Below are entries; copy exactly the lines from the one with "- Aug 30 2024 - [Implementing" through the one with "- Jul 18 2024", both included, and leave out the rest.
[Records for the task Boundary: Start]
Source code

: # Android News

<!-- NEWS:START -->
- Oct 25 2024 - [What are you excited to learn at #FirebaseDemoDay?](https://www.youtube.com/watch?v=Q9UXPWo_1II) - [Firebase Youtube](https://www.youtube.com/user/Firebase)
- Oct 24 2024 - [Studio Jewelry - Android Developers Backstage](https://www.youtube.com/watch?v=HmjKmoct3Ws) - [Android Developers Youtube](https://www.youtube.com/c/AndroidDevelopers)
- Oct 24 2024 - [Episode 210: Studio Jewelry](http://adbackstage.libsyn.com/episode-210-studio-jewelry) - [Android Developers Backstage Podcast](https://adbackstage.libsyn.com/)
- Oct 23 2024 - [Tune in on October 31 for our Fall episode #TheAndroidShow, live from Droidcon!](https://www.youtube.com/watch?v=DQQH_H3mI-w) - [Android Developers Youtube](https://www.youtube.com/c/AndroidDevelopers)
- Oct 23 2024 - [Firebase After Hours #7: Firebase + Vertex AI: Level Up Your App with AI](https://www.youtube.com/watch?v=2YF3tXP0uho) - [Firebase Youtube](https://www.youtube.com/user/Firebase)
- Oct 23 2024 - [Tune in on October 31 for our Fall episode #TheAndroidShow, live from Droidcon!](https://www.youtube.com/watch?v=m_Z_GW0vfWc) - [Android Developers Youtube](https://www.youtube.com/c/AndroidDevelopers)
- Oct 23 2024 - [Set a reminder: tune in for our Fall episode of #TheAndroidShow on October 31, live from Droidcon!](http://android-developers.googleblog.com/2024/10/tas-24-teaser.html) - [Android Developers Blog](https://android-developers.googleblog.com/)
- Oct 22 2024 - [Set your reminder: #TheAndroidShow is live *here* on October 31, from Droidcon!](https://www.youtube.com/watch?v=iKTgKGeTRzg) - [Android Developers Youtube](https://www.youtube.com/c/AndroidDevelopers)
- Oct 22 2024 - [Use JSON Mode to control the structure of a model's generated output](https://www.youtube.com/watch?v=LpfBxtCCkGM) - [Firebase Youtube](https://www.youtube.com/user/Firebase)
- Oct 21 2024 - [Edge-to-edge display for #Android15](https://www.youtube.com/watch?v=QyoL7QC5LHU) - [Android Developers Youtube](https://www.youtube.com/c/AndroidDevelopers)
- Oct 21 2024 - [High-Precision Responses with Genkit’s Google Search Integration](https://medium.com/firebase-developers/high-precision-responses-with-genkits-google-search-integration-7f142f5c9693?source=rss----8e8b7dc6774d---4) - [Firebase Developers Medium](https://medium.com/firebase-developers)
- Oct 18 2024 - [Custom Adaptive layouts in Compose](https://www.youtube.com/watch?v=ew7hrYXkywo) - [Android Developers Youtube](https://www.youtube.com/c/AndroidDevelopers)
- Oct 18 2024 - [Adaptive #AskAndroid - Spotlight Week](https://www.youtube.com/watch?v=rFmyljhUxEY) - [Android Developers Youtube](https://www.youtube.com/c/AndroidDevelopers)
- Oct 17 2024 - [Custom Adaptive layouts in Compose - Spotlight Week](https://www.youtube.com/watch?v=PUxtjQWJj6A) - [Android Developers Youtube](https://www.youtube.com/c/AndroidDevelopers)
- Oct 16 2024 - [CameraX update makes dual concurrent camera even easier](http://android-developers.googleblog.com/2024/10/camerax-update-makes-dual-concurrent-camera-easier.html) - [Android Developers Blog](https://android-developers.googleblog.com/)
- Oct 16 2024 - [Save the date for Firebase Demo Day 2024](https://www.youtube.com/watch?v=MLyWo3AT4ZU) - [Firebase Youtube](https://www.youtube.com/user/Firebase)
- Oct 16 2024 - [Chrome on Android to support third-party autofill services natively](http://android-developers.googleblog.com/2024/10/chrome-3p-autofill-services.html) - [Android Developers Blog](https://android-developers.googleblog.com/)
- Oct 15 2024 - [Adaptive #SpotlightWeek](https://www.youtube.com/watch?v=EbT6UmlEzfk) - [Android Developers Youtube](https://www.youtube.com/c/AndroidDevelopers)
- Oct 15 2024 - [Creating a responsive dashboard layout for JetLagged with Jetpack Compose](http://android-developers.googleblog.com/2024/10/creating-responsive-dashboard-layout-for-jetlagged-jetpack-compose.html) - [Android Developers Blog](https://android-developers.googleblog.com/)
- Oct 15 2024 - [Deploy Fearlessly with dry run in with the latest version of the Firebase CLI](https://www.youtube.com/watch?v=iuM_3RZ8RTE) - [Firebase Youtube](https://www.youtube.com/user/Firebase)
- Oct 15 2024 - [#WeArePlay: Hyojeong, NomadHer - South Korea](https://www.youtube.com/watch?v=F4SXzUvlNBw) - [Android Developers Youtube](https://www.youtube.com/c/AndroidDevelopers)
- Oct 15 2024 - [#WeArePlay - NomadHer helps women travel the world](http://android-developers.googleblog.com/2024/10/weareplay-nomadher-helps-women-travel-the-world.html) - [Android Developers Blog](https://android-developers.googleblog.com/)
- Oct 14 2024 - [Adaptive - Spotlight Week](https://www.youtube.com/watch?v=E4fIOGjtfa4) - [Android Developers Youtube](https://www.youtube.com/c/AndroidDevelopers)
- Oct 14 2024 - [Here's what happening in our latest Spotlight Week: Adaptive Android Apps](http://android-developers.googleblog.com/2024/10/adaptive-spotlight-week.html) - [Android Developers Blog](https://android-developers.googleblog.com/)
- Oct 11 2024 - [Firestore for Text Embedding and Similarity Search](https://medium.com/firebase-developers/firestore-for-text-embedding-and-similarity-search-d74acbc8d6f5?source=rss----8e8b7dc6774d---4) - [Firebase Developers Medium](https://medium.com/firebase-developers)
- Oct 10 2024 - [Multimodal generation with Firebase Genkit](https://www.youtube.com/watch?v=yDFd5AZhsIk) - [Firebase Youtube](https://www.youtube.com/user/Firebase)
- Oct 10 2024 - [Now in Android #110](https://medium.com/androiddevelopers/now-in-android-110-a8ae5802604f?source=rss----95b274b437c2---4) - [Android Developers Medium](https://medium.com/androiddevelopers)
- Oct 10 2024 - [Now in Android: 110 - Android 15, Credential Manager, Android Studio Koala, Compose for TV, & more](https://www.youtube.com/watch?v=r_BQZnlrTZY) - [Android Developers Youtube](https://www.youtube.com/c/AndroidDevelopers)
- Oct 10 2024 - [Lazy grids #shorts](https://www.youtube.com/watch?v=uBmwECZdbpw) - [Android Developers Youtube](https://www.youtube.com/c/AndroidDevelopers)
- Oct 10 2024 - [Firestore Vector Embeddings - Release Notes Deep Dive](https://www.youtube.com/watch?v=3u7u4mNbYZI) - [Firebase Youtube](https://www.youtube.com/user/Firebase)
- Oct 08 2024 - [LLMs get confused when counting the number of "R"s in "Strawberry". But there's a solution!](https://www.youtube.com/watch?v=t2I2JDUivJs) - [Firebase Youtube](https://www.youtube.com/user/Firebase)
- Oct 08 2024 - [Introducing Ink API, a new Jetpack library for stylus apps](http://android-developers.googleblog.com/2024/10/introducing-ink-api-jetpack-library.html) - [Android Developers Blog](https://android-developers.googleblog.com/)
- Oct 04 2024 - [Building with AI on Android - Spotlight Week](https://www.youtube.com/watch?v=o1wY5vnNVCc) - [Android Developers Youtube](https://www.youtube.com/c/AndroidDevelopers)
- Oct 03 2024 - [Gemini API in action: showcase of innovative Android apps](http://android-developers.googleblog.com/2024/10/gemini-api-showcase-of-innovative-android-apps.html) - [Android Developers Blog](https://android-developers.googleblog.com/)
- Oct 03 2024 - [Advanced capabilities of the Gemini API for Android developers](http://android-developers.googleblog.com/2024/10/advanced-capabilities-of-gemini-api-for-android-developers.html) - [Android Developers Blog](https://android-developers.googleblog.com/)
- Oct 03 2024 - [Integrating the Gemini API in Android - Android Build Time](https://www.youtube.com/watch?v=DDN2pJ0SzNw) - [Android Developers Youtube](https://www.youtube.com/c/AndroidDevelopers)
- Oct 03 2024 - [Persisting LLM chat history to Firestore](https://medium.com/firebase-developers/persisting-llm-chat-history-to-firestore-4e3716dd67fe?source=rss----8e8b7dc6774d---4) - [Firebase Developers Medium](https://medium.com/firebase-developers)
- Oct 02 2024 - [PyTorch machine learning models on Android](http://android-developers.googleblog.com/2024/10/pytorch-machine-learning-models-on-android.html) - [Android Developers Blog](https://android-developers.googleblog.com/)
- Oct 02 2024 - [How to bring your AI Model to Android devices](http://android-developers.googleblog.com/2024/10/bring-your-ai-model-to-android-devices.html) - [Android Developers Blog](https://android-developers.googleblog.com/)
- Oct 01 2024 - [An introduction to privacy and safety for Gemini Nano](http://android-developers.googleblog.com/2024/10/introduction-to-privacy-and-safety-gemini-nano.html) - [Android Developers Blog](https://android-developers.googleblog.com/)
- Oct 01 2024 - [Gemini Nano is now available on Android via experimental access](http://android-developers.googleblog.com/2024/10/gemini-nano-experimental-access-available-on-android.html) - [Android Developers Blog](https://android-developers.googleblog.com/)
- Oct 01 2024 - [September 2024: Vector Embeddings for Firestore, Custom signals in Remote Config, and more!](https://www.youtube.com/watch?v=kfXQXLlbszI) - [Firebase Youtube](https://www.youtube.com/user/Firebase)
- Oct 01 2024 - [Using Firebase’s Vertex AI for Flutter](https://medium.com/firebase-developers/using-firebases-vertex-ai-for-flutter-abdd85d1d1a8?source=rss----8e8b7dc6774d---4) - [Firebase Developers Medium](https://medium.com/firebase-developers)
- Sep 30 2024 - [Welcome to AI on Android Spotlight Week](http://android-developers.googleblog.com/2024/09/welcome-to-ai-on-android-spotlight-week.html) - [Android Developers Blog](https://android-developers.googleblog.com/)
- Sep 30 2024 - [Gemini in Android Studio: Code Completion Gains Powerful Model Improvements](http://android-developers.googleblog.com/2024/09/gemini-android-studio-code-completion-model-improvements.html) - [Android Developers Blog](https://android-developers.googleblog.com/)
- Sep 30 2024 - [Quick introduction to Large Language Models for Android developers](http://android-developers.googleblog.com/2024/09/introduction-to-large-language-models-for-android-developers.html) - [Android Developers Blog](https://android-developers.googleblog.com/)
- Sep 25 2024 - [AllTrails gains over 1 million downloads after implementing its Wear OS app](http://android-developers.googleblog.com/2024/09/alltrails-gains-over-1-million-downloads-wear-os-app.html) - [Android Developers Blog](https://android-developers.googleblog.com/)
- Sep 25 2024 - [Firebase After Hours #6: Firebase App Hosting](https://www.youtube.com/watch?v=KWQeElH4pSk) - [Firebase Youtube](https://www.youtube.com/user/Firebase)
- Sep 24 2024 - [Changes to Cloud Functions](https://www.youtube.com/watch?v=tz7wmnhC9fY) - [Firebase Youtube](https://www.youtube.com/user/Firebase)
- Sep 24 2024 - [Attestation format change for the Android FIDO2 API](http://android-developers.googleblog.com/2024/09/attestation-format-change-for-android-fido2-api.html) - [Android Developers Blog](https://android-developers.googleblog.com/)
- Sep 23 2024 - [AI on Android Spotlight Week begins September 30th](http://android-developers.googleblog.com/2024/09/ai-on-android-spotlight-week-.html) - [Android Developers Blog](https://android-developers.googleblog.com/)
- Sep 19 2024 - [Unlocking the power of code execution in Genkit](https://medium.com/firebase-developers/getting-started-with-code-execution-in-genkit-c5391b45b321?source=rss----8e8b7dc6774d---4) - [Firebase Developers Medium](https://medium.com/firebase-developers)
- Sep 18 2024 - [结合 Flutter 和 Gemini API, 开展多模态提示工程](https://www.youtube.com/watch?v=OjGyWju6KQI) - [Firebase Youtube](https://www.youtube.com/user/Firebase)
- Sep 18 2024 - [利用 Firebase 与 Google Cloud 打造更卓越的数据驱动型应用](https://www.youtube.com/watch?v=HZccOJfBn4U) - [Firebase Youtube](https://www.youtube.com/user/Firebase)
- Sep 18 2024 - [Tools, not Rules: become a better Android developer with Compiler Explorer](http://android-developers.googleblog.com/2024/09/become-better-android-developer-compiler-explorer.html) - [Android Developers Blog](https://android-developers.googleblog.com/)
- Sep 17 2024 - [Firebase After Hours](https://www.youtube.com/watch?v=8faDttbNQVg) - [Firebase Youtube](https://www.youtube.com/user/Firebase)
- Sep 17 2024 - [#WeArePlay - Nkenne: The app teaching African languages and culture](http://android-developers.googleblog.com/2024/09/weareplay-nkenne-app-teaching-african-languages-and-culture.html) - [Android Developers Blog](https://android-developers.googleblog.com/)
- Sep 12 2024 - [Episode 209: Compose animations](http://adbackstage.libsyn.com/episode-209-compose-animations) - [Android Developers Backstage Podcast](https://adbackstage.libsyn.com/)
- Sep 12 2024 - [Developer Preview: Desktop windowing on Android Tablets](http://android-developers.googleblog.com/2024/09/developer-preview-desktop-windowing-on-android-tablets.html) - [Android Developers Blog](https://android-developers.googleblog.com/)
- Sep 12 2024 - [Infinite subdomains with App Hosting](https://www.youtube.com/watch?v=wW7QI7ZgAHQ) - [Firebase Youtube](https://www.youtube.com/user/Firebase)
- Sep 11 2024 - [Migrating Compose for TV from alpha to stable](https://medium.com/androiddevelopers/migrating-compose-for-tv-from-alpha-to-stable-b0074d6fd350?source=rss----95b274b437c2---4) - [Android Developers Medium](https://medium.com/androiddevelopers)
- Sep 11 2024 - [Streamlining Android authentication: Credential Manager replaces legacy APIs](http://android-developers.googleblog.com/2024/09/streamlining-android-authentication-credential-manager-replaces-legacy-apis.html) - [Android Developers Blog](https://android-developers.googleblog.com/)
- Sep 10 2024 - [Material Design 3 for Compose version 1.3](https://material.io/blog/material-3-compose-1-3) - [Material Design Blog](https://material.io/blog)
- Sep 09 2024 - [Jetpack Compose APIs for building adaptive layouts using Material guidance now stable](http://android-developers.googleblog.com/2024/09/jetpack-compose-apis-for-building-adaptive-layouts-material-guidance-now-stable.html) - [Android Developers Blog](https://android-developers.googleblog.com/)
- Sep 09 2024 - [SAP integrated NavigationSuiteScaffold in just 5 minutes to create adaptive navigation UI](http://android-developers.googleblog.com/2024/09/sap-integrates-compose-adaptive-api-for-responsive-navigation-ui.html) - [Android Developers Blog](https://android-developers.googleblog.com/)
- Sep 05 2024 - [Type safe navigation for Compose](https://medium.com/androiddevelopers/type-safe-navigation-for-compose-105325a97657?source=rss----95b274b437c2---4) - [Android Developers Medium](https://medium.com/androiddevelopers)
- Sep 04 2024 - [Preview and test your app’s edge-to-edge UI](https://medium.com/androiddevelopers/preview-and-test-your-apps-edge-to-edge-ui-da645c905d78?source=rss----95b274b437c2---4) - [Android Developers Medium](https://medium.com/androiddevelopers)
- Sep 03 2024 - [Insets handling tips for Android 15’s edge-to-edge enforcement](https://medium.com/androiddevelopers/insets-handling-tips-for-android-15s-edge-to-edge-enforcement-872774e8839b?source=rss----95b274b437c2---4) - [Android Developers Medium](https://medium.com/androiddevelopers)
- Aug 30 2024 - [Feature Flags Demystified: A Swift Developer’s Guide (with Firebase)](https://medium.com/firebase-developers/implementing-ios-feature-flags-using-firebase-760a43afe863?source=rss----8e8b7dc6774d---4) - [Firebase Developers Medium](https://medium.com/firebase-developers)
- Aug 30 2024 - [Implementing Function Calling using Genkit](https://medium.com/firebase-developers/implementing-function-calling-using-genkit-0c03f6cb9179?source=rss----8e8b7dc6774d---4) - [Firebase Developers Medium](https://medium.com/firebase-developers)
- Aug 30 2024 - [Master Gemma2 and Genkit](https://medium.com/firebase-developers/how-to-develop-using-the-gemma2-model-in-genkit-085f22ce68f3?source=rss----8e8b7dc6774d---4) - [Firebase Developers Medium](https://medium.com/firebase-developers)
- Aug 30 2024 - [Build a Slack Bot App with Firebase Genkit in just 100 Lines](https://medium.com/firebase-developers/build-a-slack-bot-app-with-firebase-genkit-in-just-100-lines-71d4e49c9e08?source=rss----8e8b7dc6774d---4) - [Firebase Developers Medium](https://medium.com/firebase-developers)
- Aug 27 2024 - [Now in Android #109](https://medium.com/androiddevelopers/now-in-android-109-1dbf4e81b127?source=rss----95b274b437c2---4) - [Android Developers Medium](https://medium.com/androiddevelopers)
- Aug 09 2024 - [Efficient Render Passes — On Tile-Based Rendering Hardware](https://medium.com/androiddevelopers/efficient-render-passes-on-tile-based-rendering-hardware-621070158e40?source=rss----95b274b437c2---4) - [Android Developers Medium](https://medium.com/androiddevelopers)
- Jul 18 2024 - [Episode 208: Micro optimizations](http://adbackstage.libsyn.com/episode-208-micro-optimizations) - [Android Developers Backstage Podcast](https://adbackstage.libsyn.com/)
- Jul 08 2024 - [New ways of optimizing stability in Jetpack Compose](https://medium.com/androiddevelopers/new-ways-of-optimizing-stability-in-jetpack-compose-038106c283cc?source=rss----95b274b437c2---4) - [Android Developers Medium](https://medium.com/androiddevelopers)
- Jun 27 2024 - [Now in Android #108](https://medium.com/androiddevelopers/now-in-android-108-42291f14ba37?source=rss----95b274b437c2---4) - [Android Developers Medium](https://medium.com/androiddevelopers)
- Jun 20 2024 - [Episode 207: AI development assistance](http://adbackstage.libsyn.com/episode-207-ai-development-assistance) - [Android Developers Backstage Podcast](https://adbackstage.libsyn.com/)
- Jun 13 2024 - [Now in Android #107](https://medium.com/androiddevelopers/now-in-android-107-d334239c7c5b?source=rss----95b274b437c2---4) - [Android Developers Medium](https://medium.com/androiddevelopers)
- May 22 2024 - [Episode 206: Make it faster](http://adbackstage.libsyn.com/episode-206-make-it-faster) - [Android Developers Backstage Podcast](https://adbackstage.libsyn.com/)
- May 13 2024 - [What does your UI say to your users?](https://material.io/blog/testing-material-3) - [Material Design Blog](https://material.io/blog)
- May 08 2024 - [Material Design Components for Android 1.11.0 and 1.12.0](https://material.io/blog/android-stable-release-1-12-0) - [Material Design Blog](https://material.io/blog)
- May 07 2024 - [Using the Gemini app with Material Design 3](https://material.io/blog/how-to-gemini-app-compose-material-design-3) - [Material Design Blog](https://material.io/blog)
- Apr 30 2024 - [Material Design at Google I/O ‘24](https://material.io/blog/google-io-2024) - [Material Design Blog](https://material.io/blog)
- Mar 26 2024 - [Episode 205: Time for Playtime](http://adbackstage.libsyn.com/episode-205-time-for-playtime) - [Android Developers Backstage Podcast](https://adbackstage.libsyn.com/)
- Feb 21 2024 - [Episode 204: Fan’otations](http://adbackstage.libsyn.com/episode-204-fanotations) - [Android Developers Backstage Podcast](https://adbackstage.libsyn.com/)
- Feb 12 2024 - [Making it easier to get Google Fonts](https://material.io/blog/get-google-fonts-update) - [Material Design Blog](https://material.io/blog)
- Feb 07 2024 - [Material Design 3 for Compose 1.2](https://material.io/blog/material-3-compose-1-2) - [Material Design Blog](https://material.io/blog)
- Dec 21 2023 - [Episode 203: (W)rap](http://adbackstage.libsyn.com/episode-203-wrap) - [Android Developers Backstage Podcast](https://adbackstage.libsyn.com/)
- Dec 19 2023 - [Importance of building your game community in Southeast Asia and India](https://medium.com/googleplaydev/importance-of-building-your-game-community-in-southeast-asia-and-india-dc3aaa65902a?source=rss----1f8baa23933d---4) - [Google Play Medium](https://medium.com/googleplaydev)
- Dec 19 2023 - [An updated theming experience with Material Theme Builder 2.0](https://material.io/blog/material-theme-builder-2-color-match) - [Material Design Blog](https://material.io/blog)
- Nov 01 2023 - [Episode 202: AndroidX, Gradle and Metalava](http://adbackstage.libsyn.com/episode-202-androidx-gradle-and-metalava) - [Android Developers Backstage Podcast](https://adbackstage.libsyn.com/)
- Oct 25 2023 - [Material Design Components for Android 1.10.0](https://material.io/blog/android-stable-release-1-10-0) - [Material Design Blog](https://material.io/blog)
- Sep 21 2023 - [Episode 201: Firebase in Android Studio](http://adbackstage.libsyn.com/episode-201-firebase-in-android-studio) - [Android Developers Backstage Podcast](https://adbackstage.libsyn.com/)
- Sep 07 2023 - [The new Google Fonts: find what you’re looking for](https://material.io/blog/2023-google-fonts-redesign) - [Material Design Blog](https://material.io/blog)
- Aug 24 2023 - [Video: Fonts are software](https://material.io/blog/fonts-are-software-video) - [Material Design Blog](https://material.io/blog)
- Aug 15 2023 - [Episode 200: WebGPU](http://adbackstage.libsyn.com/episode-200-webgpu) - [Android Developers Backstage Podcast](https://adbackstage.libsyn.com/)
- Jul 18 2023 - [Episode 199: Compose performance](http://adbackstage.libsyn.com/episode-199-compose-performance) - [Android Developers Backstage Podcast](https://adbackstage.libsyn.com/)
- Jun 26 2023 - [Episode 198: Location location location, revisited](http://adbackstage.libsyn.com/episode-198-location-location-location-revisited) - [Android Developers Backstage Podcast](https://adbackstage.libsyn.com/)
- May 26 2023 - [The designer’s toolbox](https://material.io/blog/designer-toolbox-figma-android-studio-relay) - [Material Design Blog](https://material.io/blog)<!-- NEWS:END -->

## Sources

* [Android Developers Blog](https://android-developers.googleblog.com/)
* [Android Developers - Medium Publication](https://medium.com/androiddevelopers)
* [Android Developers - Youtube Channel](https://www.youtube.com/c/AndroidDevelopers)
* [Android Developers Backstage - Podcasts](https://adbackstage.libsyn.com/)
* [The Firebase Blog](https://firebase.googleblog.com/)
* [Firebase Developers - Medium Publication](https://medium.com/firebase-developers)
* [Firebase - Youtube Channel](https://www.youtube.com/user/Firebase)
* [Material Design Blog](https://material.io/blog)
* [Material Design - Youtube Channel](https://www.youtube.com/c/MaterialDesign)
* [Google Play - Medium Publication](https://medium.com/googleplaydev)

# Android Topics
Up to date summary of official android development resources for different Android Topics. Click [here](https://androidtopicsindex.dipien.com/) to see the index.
[Records for the task Boundary: End]
**Answer to this task**
- Aug 30 2024 - [Implementing Function Calling using Genkit](https://medium.com/firebase-developers/implementing-function-calling-using-genkit-0c03f6cb9179?source=rss----8e8b7dc6774d---4) - [Firebase Developers Medium](https://medium.com/firebase-developers)
- Aug 30 2024 - [Master Gemma2 and Genkit](https://medium.com/firebase-developers/how-to-develop-using-the-gemma2-model-in-genkit-085f22ce68f3?source=rss----8e8b7dc6774d---4) - [Firebase Developers Medium](https://medium.com/firebase-developers)
- Aug 30 2024 - [Build a Slack Bot App with Firebase Genkit in just 100 Lines](https://medium.com/firebase-developers/build-a-slack-bot-app-with-firebase-genkit-in-just-100-lines-71d4e49c9e08?source=rss----8e8b7dc6774d---4) - [Firebase Developers Medium](https://medium.com/firebase-developers)
- Aug 27 2024 - [Now in Android #109](https://medium.com/androiddevelopers/now-in-android-109-1dbf4e81b127?source=rss----95b274b437c2---4) - [Android Developers Medium](https://medium.com/androiddevelopers)
- Aug 09 2024 - [Efficient Render Passes — On Tile-Based Rendering Hardware](https://medium.com/androiddevelopers/efficient-render-passes-on-tile-based-rendering-hardware-621070158e40?source=rss----95b274b437c2---4) - [Android Developers Medium](https://medium.com/androiddevelopers)
- Jul 18 2024 - [Episode 208: Micro optimizations](http://adbackstage.libsyn.com/episode-208-micro-optimizations) - [Android Developers Backstage Podcast](https://adbackstage.libsyn.com/)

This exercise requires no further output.